From 14 to 16 May, Macedonian forces engaged rebel positions close to Slupčane. The Macedonian army described the action as the "worst fighting" since 3 May.

On 17 May, the Macedonian Army pounded the village with artillery from a safe distance, but ceased shelling after firing six rounds.

On 22 May, NLA rebels attacked Macedonian positions near Slupčane and Vaksince. Macedonian forces responded by shelling the village. The NLA claimed that six civilians were wounded and that the minaret of the mosque in Vaksince had been destroyed.

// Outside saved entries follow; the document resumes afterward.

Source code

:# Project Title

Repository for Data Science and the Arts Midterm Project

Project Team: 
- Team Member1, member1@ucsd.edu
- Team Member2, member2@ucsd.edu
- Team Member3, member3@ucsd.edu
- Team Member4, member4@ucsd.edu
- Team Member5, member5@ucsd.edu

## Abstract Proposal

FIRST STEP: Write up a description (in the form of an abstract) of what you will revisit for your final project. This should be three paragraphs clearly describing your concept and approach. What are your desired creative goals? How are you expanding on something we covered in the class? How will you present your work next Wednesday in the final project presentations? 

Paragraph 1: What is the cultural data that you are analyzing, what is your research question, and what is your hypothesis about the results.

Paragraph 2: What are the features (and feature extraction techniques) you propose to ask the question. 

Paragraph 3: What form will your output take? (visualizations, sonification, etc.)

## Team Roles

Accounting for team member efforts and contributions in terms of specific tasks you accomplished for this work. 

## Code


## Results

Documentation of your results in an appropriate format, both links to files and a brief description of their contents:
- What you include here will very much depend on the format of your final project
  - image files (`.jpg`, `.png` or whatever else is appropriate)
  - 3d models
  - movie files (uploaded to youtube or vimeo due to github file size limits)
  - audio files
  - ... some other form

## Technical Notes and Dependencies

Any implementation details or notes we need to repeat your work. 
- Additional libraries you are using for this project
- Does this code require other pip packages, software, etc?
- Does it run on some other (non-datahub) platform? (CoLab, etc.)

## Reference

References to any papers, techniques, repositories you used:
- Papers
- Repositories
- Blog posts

=== Third Macedonian assault ===
On 24 May, the Macedonian military stormed insurgent positions to reclaim control of ten NLA-held villages in Kumanovo and Karadak region. The operation utilized tanks, artillery, and helicopter gunships to attack the NLA strongholds of Slupčane and Vaksince, as well as their mountain positions beyond, beginning at 8am. In response, the NLA unleashed a barrage of machine-gun fire. During the assault 10 members of an Albanian family were killed by Macedonian shelling, among the dead were women and children.

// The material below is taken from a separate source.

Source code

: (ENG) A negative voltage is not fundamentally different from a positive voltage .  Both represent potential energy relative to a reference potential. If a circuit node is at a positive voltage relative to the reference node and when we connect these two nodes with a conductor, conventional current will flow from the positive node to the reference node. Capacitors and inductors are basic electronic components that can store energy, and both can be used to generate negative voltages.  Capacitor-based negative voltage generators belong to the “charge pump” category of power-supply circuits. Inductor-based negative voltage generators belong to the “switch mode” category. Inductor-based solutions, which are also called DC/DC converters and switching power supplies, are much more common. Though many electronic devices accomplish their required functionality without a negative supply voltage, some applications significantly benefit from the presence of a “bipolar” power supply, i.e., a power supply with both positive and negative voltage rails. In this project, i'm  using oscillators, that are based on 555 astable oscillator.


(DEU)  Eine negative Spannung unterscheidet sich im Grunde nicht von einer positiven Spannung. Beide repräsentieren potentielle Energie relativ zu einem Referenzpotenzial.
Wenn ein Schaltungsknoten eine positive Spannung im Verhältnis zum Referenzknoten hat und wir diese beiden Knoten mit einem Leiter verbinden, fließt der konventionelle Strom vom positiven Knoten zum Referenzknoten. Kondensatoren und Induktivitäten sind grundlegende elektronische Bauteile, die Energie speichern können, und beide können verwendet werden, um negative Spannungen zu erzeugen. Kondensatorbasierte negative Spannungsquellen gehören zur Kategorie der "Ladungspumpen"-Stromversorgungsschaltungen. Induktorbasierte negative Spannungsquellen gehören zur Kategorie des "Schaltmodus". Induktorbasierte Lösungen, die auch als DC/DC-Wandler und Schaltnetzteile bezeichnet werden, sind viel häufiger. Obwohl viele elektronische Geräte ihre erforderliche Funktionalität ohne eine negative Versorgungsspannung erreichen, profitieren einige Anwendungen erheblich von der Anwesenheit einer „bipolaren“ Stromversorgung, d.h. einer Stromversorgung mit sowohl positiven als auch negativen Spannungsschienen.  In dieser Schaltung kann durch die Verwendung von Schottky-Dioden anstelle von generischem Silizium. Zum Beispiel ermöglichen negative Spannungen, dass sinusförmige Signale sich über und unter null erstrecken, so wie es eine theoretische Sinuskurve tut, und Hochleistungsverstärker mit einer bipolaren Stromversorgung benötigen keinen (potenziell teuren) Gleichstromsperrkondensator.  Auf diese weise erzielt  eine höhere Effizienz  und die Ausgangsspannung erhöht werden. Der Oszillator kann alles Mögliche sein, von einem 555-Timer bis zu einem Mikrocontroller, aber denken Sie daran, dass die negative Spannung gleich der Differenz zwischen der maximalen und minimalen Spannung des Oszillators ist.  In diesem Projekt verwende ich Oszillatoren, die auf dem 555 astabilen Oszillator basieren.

On 26 May, Macedonian forces managed to retake Vaksince and claimed to have recaptured Lojane, but they were unable to regain control over Slupčane. Macedonian forces continued to blast Slupčane with helicopter gunships and heavy artillery, NLA rebels responded with mortars, wounding two Macedonian soldiers. Although the Macedonian Army entered Vaksince, they were driven out of the village by the NLA, only three days after the initial assault.

=== Fourth Macedonian assault ===
From 30 May to 1 June, Macedonian security forces carried out another assault to capture Slupčane, using APC's and T-55 tanks. The village was also shelled on a daily basis. The operation was called off, after the "Tiger" Special Forces unit mutinied and had to be withdrawn from the front line, leaving the NLA in control of the village.

=== Ambush near Slupčane ===
On 6 June, NLA insurgents ambushed Macedonian troops near Slupčane, killing five soldiers.

=== Halting of operations by Macedonian forces ===
On 11 June 2001, the Macedonian Army received orders to halt all military operations in the Kumanovo-Lipkovo region. Following a Macedonian attack and ensuing clashes on 10 and 11 June, which left one Macedonian commander (Siniša Stoilov) and one civilian dead, the Macedonian army ceased all of its bombardment of positions held by the NLA. Hostilities in the vicinity of Slupčane, Orizare, and Matejce also had diminished shortly after.

== Aftermath ==
On 5 July NLA militants from Slupčane launched attacks on Macedonian Army sites near Kumanovo.